Assume that the Earth is a spherical ball of radius x km with a smooth surface so that one can travel along any direction. If you have travelled from point P on the Earth’s surface along the East direction a distance of πx km, which direction do you have to travel to return to P so that the distance required to travel is minimum ?
The question states you travel “along the East direction a distance of πx km”. Travelling purely East means moving along a circle of latitude. A circle of latitude is a great circle only if it is the Equator (latitude 0).
If P is on the Equator, travelling East a distance πx along the Equator will take you to the point antipodal (exactly opposite) to P. Let this point be Q.
From Q (the antipodal point), the shortest distance back to P is along a great circle, and this distance is πx km. You can travel along the Equator back to P, either East or West.

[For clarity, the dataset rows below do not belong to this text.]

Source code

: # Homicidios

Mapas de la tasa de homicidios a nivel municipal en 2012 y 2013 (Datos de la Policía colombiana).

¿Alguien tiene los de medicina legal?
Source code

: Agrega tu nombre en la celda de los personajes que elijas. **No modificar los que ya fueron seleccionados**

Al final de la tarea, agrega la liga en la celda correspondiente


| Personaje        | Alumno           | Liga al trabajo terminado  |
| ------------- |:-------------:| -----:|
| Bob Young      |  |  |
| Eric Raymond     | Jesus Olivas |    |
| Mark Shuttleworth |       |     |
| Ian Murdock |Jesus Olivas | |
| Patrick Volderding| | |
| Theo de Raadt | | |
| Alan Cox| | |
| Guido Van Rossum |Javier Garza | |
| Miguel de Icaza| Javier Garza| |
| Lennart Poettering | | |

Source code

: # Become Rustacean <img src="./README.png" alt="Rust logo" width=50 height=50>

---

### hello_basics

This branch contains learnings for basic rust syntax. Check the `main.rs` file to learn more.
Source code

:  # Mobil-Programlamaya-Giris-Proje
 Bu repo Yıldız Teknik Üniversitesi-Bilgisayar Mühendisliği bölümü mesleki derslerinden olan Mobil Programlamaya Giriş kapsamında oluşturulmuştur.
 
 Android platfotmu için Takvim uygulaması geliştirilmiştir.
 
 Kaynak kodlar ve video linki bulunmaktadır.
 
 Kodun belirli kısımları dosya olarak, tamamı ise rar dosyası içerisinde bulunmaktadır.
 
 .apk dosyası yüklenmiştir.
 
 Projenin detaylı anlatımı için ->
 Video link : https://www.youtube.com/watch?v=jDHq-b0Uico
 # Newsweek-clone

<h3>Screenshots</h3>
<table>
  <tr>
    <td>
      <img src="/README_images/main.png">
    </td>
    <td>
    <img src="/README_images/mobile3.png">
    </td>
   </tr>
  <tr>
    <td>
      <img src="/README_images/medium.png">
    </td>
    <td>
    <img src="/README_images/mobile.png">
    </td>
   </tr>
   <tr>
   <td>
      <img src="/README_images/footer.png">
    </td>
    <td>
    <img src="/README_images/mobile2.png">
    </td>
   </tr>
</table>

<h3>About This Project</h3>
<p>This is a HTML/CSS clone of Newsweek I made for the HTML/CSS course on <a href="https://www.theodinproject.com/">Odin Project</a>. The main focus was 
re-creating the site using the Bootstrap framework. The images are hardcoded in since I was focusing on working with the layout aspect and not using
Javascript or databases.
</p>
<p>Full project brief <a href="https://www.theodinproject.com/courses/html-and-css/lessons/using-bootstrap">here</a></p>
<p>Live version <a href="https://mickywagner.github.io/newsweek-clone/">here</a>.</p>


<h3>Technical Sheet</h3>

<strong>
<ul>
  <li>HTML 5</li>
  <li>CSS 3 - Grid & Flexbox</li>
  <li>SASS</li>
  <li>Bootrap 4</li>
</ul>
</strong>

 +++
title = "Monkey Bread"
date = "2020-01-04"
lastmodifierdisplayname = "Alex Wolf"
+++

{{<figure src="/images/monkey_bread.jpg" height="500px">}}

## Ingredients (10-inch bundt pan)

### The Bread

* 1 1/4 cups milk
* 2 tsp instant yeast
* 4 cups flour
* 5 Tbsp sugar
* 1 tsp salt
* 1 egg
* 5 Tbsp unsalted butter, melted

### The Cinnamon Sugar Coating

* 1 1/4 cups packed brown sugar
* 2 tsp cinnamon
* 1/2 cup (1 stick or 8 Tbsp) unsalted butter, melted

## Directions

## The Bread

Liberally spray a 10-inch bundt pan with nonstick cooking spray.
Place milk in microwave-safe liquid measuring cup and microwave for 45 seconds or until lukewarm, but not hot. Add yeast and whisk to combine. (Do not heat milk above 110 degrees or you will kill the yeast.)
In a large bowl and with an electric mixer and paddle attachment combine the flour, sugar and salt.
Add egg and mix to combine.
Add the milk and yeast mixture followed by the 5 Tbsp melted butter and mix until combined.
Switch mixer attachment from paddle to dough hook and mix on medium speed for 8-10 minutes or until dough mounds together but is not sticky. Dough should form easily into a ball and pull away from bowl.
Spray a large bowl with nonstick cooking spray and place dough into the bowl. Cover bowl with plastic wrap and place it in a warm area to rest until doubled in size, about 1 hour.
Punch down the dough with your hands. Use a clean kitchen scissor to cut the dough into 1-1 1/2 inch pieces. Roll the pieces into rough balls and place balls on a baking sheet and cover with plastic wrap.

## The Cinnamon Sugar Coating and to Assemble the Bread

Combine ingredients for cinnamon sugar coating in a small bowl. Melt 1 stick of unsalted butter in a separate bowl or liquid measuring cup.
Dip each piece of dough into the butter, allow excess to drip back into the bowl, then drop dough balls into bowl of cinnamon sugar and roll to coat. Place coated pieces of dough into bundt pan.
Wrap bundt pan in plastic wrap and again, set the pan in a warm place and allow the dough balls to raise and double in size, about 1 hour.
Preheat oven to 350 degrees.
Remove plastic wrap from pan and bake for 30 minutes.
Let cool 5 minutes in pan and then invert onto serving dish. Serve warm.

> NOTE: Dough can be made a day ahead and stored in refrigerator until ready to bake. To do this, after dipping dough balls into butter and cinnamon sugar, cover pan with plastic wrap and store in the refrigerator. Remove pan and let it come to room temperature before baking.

Both directions along the Equator lead to P in a distance of πx.
Other great circle paths from Q to P also exist, for instance, travelling North along a meridian to the North Pole (distance πx/2) and then South along a meridian from the North Pole to P (distance πx/2), totaling πx. Similarly, going via the South Pole takes πx. The initial directions from Q along these meridian paths are North and South respectively.
However, option C specifically limits the directions to “East or West but not any other direction”. This makes sense only in the simplified scenario where P is on the Equator, Q is antipodal, and the considered return paths are limited to East or West along the Equator. In this specific (likely intended) case, starting East or West from Q along the equator constitutes a minimum distance path back to P.